C’est pourquoi la Coalition propose une Constituante d’un nouveau genre afin que la Constitution qui en résultera soit vraiment une Constitution écrite par le peuple et pour le peuple, à savoir : une Constituante formée de citoyens, entièrement libres de toute allégeance politique et représentant toutes les couches de la société, et donc, désignés par un tirage au sort à partir de listes régionales de volontaires. Pour éviter encore plus sûrement les pressions des partis politiques et des intérêts particuliers, des règles rigoureuses devront encadrer l’information et le débat public qui entoureront les travaux de la Constituante.
La Coalition pour la Constituante, pour en assurer la convocation
Et puisque qu’on ne peut compter sur les partis politiques conventionnels pour convoquer une telle Constituante, la Coalition propose de profiter des prochaines élections (la prochaine et la suivante si nécessaire) pour faire élire des candidats dont l’engagement unique sera de former un gouvernement provisoire, non partisan, limité à deux ans, le temps de convoquer et tenir cette Assemblée constituante non partisane. Nous croyons que c’est autour de cet objectif prioritaire de la Constituante que doit se faire la Coalition des forces démocratiques au Québec, qu’elles soient souverainistes ou non, de gauche ou de droite, citoyennes ou partisanes.
L’Assemblée constituante est la suite logique de ce qu’on appelle le printemps québécois. C’est la priorité concrète qui peut permettre à toutes les indignations et les contestations citoyennes de transposer leurs revendications sur le plan politique, et donc, de changer les choses s’attaquant à la racine plutôt qu’aux conséquences. Il ne suffit plus de prendre la parole, il faut prendre le pouvoir et en changer les règles.

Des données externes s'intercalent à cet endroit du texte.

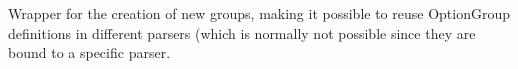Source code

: \documentclass[letterpaper,10pt,english]{sphinxmanual}
\begin{document}

\begin{fulllineitems}
\label{index:encore.utils.OptionGroups}
Wrapper for the creation of new groups, making it possible to reuse
OptionGroup definitions in different parsers (which is normally not
possible since they are bound to a specific parser.

\begin{fulllineitems}
\label{index:encore.utils.OptionGroups.add_group}
\end{fulllineitems}


\end{fulllineitems}

\end{document}
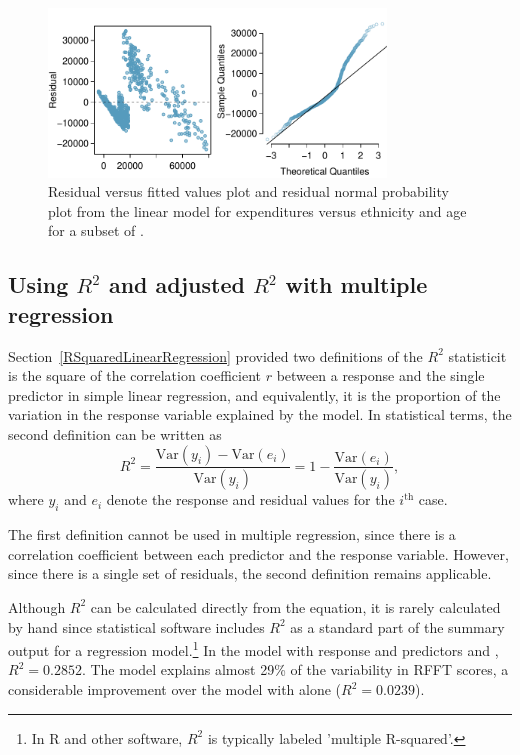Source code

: \begin{figure}[h]
	\centering
	\includegraphics[width=0.8\textwidth]
	{ch_multiple_linear_regression_oi_biostat/figures/ddsAgeEthnicityResidNormPlot/ddsAgeEthnicityResidNormPlot.pdf}
	\caption{Residual versus fitted values plot and residual normal probability plot from the linear model for expenditures versus ethnicity and age for a subset of .}
	\label{ddsAgeEthnicityResidNormPlot}
\end{figure}



\textD{\newpage}


\subsection{Using $R^2$ and adjusted $R^2$ with multiple regression}

Section~\ref{RSquaredLinearRegression} provided two definitions of the $R^2$ statistic\textemdash it is the square of the correlation coefficient $r$ between a response and the single predictor in simple linear regression, and equivalently, it is the proportion of the variation in the response variable explained by the model.  In statistical terms, the second definition can be written as 
\[
   R^2 = \frac{\text{Var}(y_i) - \text{Var}(e_i)}
   {\text{Var}(y_i)} = 1 - \frac{\text{Var}(e_i)}{\text{Var}(y_i)},
   \label{RSquareDefinition}\]
where $y_i$ and $e_i$ denote the response and residual values for the
$i^{\text{th}}$ case.

The first definition cannot be used in multiple regression, since there is a correlation coefficient between each predictor and the response variable. However, since there is a single set of residuals, the second definition remains applicable. 

Although $R^2$ can be calculated directly from the equation, it is rarely calculated by hand since statistical software includes $R^2$ as a standard part of the summary output for a regression model.\footnote{In \textsf{R} and other software, $R^2$ is typically labeled 'multiple R-squared'.} In the model with response  and predictors  and , $R^2 = 0.2852$.  The model explains almost 29\% of the variability in RFFT scores, a considerable improvement over the model with  alone ($R^2 = 0.0239$).

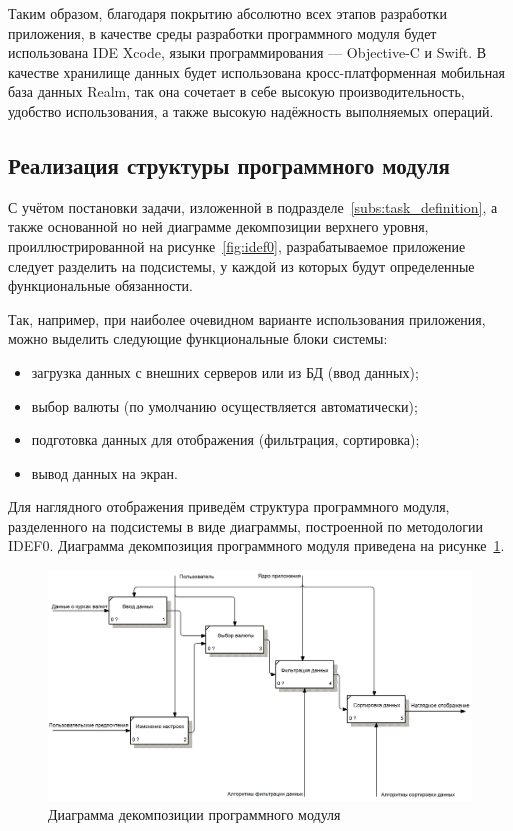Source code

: Таким образом, благодаря покрытию абсолютно всех этапов разработки приложения,
в качестве среды разработки программного модуля будет использована IDE Xcode,
языки программирования --- Objective-C и Swift.
В качестве хранилище данных будет использована кросс-платформенная мобильная
база данных Realm, так она сочетает в себе высокую производительность,
удобство использования, а также высокую надёжность выполняемых операций.

\pagebreak



\subsection{Реализация структуры программного модуля}

С учётом постановки задачи, изложенной в подразделе~\ref{subs:task_definition},
а также основанной но ней диаграмме декомпозиции верхнего уровня,
проиллюстрированной на рисунке~\ref{fig:idef0}, разрабатываемое
приложение следует разделить на подсистемы, у каждой из которых будут
определенные функциональные обязанности.

Так, например, при наиболее очевидном варианте использования приложения,
можно выделить следующие функциональные блоки системы:
\begin{itemize}
  \item загрузка данных с внешних серверов или из БД (ввод данных);
  \item выбор валюты (по умолчанию осуществляется автоматически);
  \item подготовка данных для отображения (фильтрация, сортировка);
  \item вывод данных на экран.
\end{itemize}

Для наглядного отображения приведём структура программного модуля,
разделенного на подсистемы в виде диаграммы, построенной по методологии IDEF0.
Диаграмма декомпозиция программного модуля приведена
на рисунке~\ref{fig:idef0_structure}.
\begin{figure}[h!]
  \centering
  \includegraphics[width=160mm]{fig/IDEF0_structure}
  \caption{Диаграмма декомпозиции программного модуля}
  \label{fig:idef0_structure}
\end{figure}

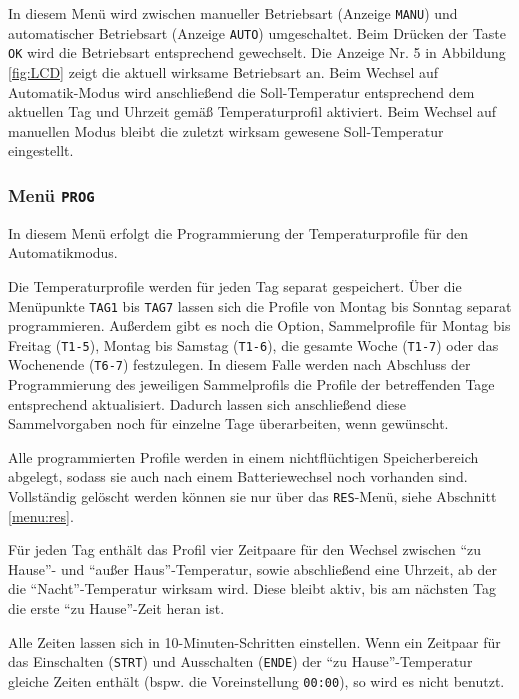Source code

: \documentclass[a5paper]{article}
\begin{document}
In diesem Menü wird zwischen manueller Betriebsart (Anzeige
\texttt{MANU}) und automatischer Betriebsart (Anzeige \texttt{AUTO})
umgeschaltet.  Beim Drücken der Taste \texttt{OK} wird die Betriebsart
entsprechend gewechselt.  Die Anzeige Nr. 5 in Abbildung \ref{fig:LCD} zeigt die
aktuell wirksame Betriebsart an.  Beim Wechsel auf Automatik-Modus
wird anschließend die Soll-Temperatur entsprechend dem aktuellen Tag
und Uhrzeit gemäß Temperaturprofil aktiviert.  Beim Wechsel auf
manuellen Modus bleibt die zuletzt wirksam gewesene Soll-Temperatur
eingestellt.

\subsubsection {
  Menü \texttt{PROG}\label{menu:prog}
}

In diesem Menü erfolgt die Programmierung der Temperaturprofile für
den Automatikmodus.

Die Temperaturprofile werden für jeden Tag separat gespeichert.  Über
die Menüpunkte \texttt{TAG1} bis \texttt{TAG7} lassen sich die Profile
von Montag bis Sonntag separat programmieren.  Außerdem gibt es noch
die Option, Sammelprofile für Montag bis Freitag (\texttt{T1-5}),
Montag bis Samstag (\texttt{T1-6}), die gesamte Woche (\texttt{T1-7})
oder das Wochenende (\texttt{T6-7}) festzulegen.  In diesem Falle
werden nach Abschluss der Programmierung des jeweiligen Sammelprofils
die Profile der betreffenden Tage entsprechend aktualisiert.  Dadurch
lassen sich anschließend diese Sammelvorgaben noch für einzelne Tage
überarbeiten, wenn gewünscht.

Alle programmierten Profile werden in einem nichtflüchtigen
Speicherbereich abgelegt, sodass sie auch nach einem Batteriewechsel
noch vorhanden sind.  Vollständig gelöscht werden können sie nur über
das \texttt{RES}-Menü, siehe Abschnitt \ref{menu:res}.

Für jeden Tag enthält das Profil vier Zeitpaare für den Wechsel
zwischen "`zu Hause"'- und "`außer Haus"'-Temperatur, sowie
abschließend eine Uhrzeit, ab der die "`Nacht"'-Temperatur
wirksam wird.  Diese bleibt aktiv, bis am nächsten Tag die erste
"`zu Hause"'-Zeit heran ist.

Alle Zeiten lassen sich in 10-Minuten-Schritten einstellen.  Wenn ein
Zeitpaar für das Einschalten (\texttt{STRT}) und Ausschalten
(\texttt{ENDE}) der "`zu Hause"'-Temperatur gleiche Zeiten enthält
(bspw. die Voreinstellung \texttt{00:00}), so wird es nicht benutzt.
\end{document}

Québec, l’Islande du Sud et de l’Ouest
On cite beaucoup en exemple l’Islande, un tout petit pays de 300,000 habitants, qui a fait récemment ce choix d’une Constituante citoyenne pour échapper aux banques et pour redéfinir ses priorités et ses institutions politiques. Nous avons au Québec tout ce qu’il faut présentement, plus encore qu’en Islande, pour devenir une avant-garde de cette reprise du pouvoir par les citoyens dans le monde. Nous sommes un petit peuple, un peuple jeune et un des rares qui a su résister jusqu’ici à la vague néo-libérale anglo-américaine, grâce à une étonnante solidarité sociale enracinée dans son passé unique. C’est la seule façon, s’il en est une, de mettre un frein au contrôle de notre démocratie par les forces de l’argent et de la spéculation.